Anaconda can be used to set up separate environments (isolated copies of python, tools and libraries) for different projects, allowing you to work on multiple projects without risking issues with conflicting dependencies. A new environment in anaconda can be set up using the graphical user interface (anaconda-navigator) or using the the command line interface (with the conda command). To set up the NN environment for building neural networks enter the following at the command line:

conda create --name NN python=3.9.5
conda activate NN

Tools and libraries can be added to the new environment using anaconda-navigator or the command line. To add TensorFlow (which includes Keras) and other packages useful for developing neural network models to the NN environment enter the following at the command line:

conda install tensorflow
conda install pandas
conda install scikit-learn
conda install matplotlib

https://www.anaconda.com/


Loading Data

A dataset is required in order to train and test a neural network. Some standard datasets are provided as part of Keras (https://keras.io/datasets/) and can be easily loaded. For example, to load the MNIST dataset use the following python code:

from tensorflow.keras.datasets import mnist
(x_train, labels_train), (x_test, labels_test) = mnist.load_data()

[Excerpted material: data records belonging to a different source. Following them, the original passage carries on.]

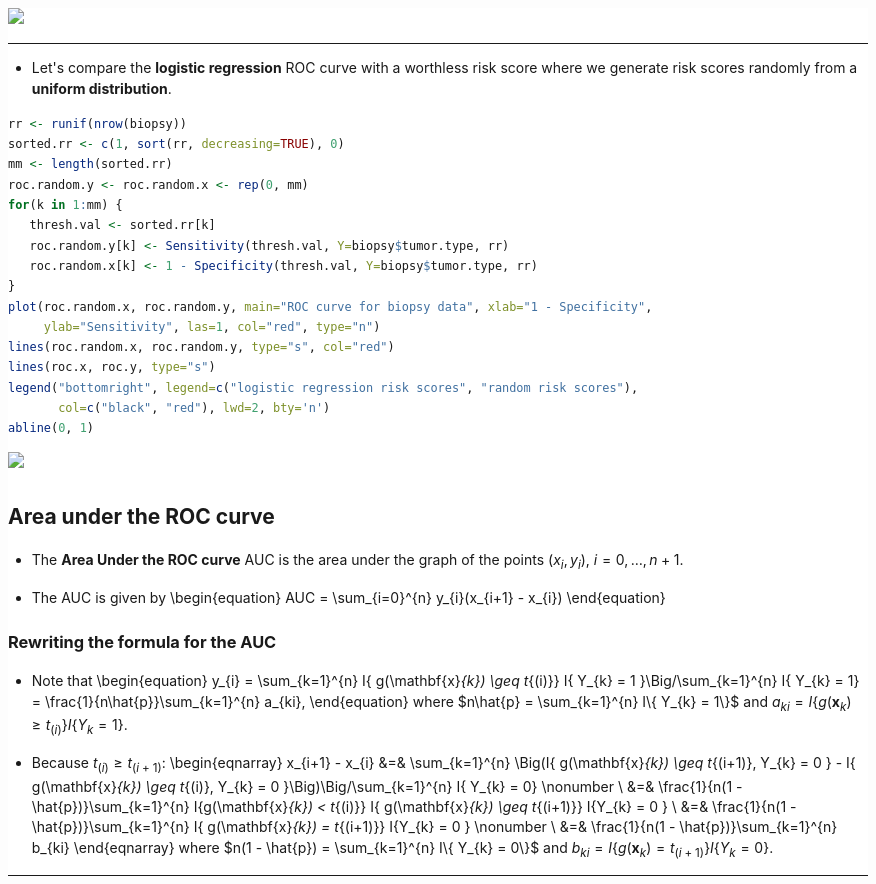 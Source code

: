 <img src="05-riskprediction_files/figure-html/unnamed-chunk-4-1.png" width="672" />

---

* Let's compare the **logistic regression** ROC curve with a worthless risk score where
we generate risk scores randomly from a **uniform distribution**.


```r
rr <- runif(nrow(biopsy))
sorted.rr <- c(1, sort(rr, decreasing=TRUE), 0) 
mm <- length(sorted.rr)
roc.random.y <- roc.random.x <- rep(0, mm)
for(k in 1:mm) {
   thresh.val <- sorted.rr[k]
   roc.random.y[k] <- Sensitivity(thresh.val, Y=biopsy$tumor.type, rr)
   roc.random.x[k] <- 1 - Specificity(thresh.val, Y=biopsy$tumor.type, rr)
}
plot(roc.random.x, roc.random.y, main="ROC curve for biopsy data", xlab="1 - Specificity",
     ylab="Sensitivity", las=1, col="red", type="n")
lines(roc.random.x, roc.random.y, type="s", col="red")
lines(roc.x, roc.y, type="s")
legend("bottomright", legend=c("logistic regression risk scores", "random risk scores"),
       col=c("black", "red"), lwd=2, bty='n')
abline(0, 1)
```

<img src="05-riskprediction_files/figure-html/unnamed-chunk-5-1.png" width="672" />


## Area under the ROC curve

* The **Area Under the ROC curve** AUC is the area under the graph of the points
$(x_{i}, y_{i})$, $i = 0, \ldots, n+1$.

* The AUC is given by
\begin{equation}
AUC = \sum_{i=0}^{n} y_{i}(x_{i+1} - x_{i})
\end{equation}

### Rewriting the formula for the AUC

* Note that
\begin{equation}
y_{i} = \sum_{k=1}^{n} I\{ g(\mathbf{x}_{k}) \geq t_{(i)}\} I\{ Y_{k} = 1  \}\Big/\sum_{k=1}^{n} I\{ Y_{k} = 1\}
= \frac{1}{n\hat{p}}\sum_{k=1}^{n} a_{ki},
\end{equation}
where $n\hat{p} = \sum_{k=1}^{n} I\{ Y_{k} = 1\}$ and $a_{ki} = I\{ g(\mathbf{x}_{k}) \geq t_{(i)}\} I\{ Y_{k} = 1  \}$.

* Because $t_{(i)} \geq t_{(i+1)}$:
\begin{eqnarray}
x_{i+1} - x_{i} &=&  \sum_{k=1}^{n} \Big(I\{ g(\mathbf{x}_{k}) \geq t_{(i+1)}, Y_{k} = 0  \} - I\{ g(\mathbf{x}_{k}) \geq t_{(i)}, Y_{k} = 0  \}\Big)\Big/\sum_{k=1}^{n} I\{ Y_{k} = 0\} \nonumber \\
&=& \frac{1}{n(1 - \hat{p})}\sum_{k=1}^{n} I\{g(\mathbf{x}_{k}) < t_{(i)}\} I\{ g(\mathbf{x}_{k}) \geq t_{(i+1)}\} I\{Y_{k} = 0  \} \\
&=& \frac{1}{n(1 - \hat{p})}\sum_{k=1}^{n} I\{ g(\mathbf{x}_{k}) = t_{(i+1)}\} I\{Y_{k} = 0  \} \nonumber \\
&=& \frac{1}{n(1 - \hat{p})}\sum_{k=1}^{n} b_{ki}
\end{eqnarray}
where $n(1 - \hat{p}) = \sum_{k=1}^{n} I\{ Y_{k} = 0\}$ and $b_{ki} = I\{ g(\mathbf{x}_{k}) = t_{(i+1)}\} I\{Y_{k} = 0  \}$.

--- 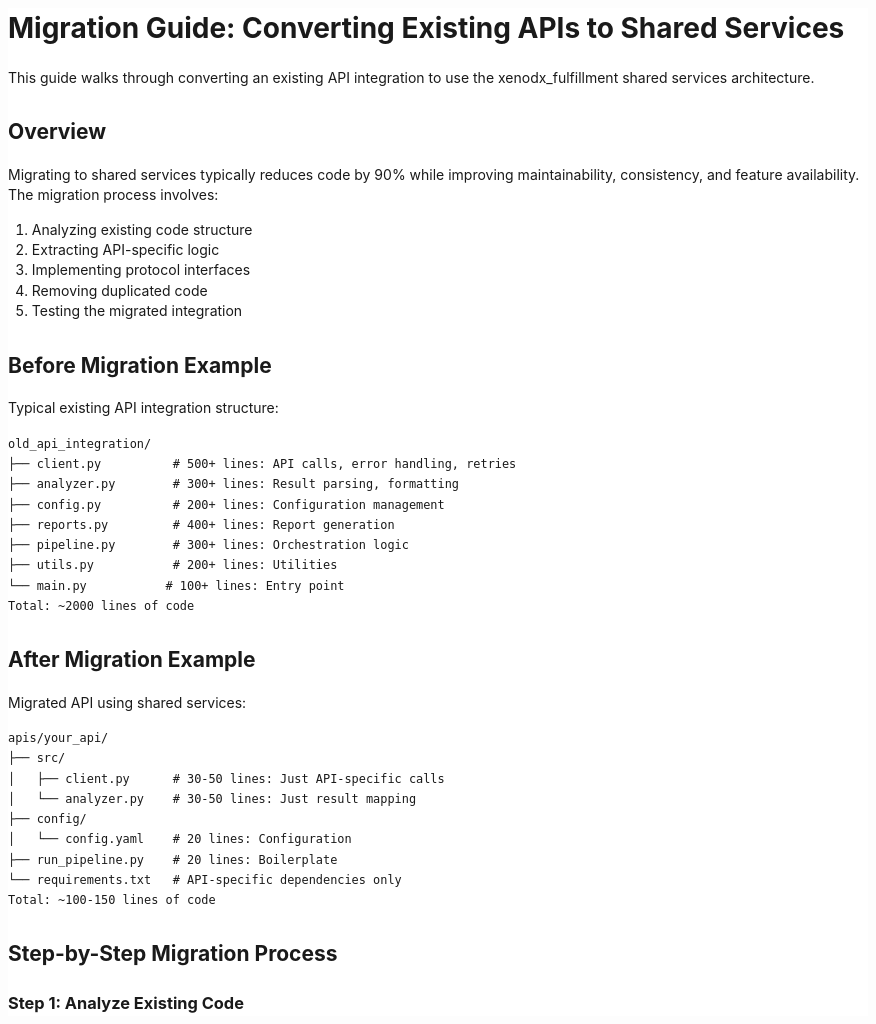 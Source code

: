 # Migration Guide: Converting Existing APIs to Shared Services

This guide walks through converting an existing API integration to use the xenodx_fulfillment shared services architecture.

## Overview

Migrating to shared services typically reduces code by 90% while improving maintainability, consistency, and feature availability. The migration process involves:

1. Analyzing existing code structure
2. Extracting API-specific logic
3. Implementing protocol interfaces
4. Removing duplicated code
5. Testing the migrated integration

## Before Migration Example

Typical existing API integration structure:
```
old_api_integration/
├── client.py          # 500+ lines: API calls, error handling, retries
├── analyzer.py        # 300+ lines: Result parsing, formatting
├── config.py          # 200+ lines: Configuration management
├── reports.py         # 400+ lines: Report generation
├── pipeline.py        # 300+ lines: Orchestration logic
├── utils.py           # 200+ lines: Utilities
└── main.py           # 100+ lines: Entry point
Total: ~2000 lines of code
```

## After Migration Example

Migrated API using shared services:
```
apis/your_api/
├── src/
│   ├── client.py      # 30-50 lines: Just API-specific calls
│   └── analyzer.py    # 30-50 lines: Just result mapping
├── config/
│   └── config.yaml    # 20 lines: Configuration
├── run_pipeline.py    # 20 lines: Boilerplate
└── requirements.txt   # API-specific dependencies only
Total: ~100-150 lines of code
```

## Step-by-Step Migration Process

### Step 1: Analyze Existing Code
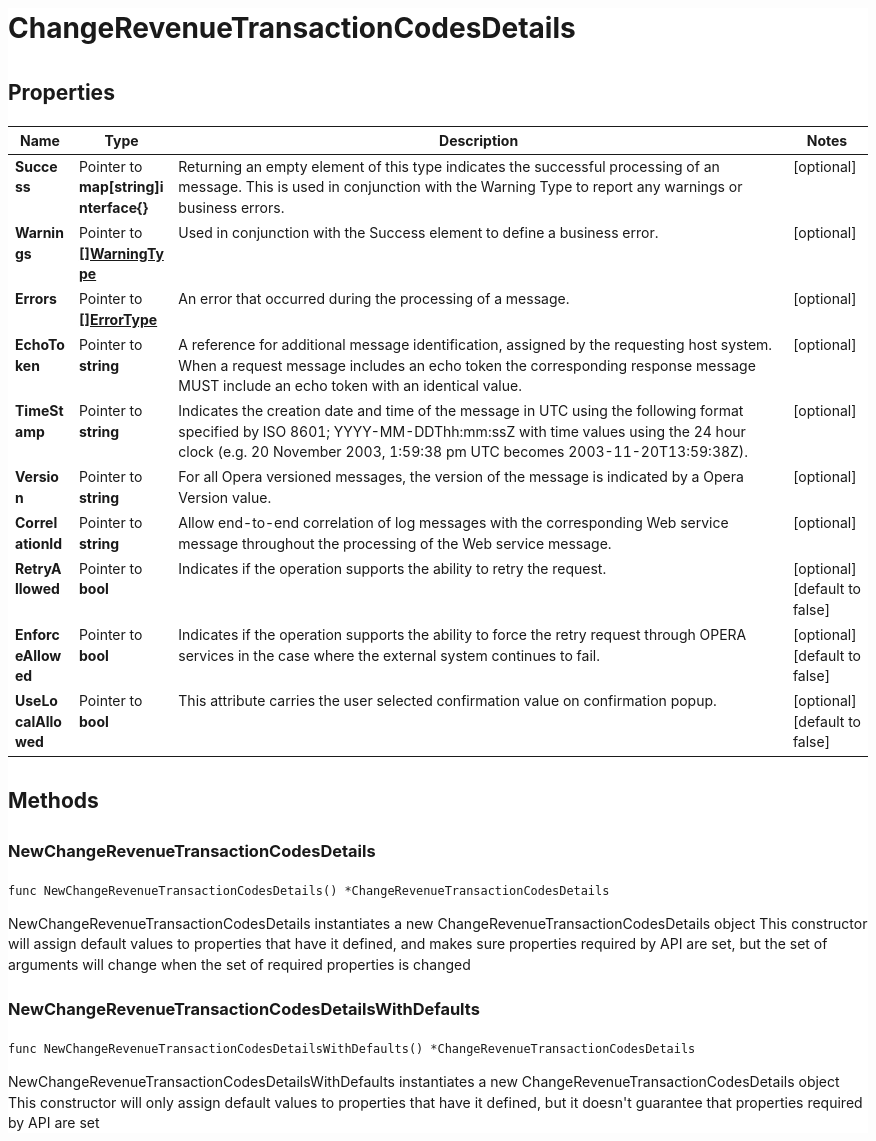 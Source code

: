 # ChangeRevenueTransactionCodesDetails

## Properties

Name | Type | Description | Notes
------------ | ------------- | ------------- | -------------
**Success** | Pointer to **map[string]interface{}** | Returning an empty element of this type indicates the successful processing of an message. This is used in conjunction with the Warning Type to report any warnings or business errors. | [optional] 
**Warnings** | Pointer to [**[]WarningType**](WarningType.md) | Used in conjunction with the Success element to define a business error. | [optional] 
**Errors** | Pointer to [**[]ErrorType**](ErrorType.md) | An error that occurred during the processing of a message. | [optional] 
**EchoToken** | Pointer to **string** | A reference for additional message identification, assigned by the requesting host system. When a request message includes an echo token the corresponding response message MUST include an echo token with an identical value. | [optional] 
**TimeStamp** | Pointer to **string** | Indicates the creation date and time of the message in UTC using the following format specified by ISO 8601; YYYY-MM-DDThh:mm:ssZ with time values using the 24 hour clock (e.g. 20 November 2003, 1:59:38 pm UTC becomes 2003-11-20T13:59:38Z). | [optional] 
**Version** | Pointer to **string** | For all Opera versioned messages, the version of the message is indicated by a Opera Version value. | [optional] 
**CorrelationId** | Pointer to **string** | Allow end-to-end correlation of log messages with the corresponding Web service message throughout the processing of the Web service message. | [optional] 
**RetryAllowed** | Pointer to **bool** | Indicates if the operation supports the ability to retry the request. | [optional] [default to false]
**EnforceAllowed** | Pointer to **bool** | Indicates if the operation supports the ability to force the retry request through OPERA services in the case where the external system continues to fail. | [optional] [default to false]
**UseLocalAllowed** | Pointer to **bool** | This attribute carries the user selected confirmation value on confirmation popup. | [optional] [default to false]

## Methods

### NewChangeRevenueTransactionCodesDetails

`func NewChangeRevenueTransactionCodesDetails() *ChangeRevenueTransactionCodesDetails`

NewChangeRevenueTransactionCodesDetails instantiates a new ChangeRevenueTransactionCodesDetails object
This constructor will assign default values to properties that have it defined,
and makes sure properties required by API are set, but the set of arguments
will change when the set of required properties is changed

### NewChangeRevenueTransactionCodesDetailsWithDefaults

`func NewChangeRevenueTransactionCodesDetailsWithDefaults() *ChangeRevenueTransactionCodesDetails`

NewChangeRevenueTransactionCodesDetailsWithDefaults instantiates a new ChangeRevenueTransactionCodesDetails object
This constructor will only assign default values to properties that have it defined,
but it doesn't guarantee that properties required by API are set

The MNIST images are stored in the form of integers with values in the range [0,255]. To convert to floating-point numbers in the range [0,1] use the following python code:

x_train = x_train.astype('float32')
x_test = x_test.astype('float32')
x_train /= 255
x_test /= 255

The category labels are in the form of integers 0 to 9. To define the output that the network should produce in response to each sample (a one hot encoding) use the following python code:

from tensorflow.keras.utils import to_categorical
y_train = to_categorical(labels_train, 10)
y_test = to_categorical(labels_test, 10)

If the data is to be used as input to a dense layer, then it should be reshaped into a matrix where each row is a sample, using the following python code:

x_train = x_train.reshape(60000, 784)
x_test = x_test.reshape(10000, 784)

If the data is to be used as input to a convolutional layer, then it should be reshaped into a four-dimensional matrix where the first dimension corresponds to the number of exemplars, the second and third dimensions correspond to the width and height of each image, and the fourth dimension corresponds to the number of colour channels in each image:

x_train = x_train.reshape(x_train.shape[0], 28, 28, 1)
x_test = x_test.reshape(x_test.shape[0], 28, 28, 1)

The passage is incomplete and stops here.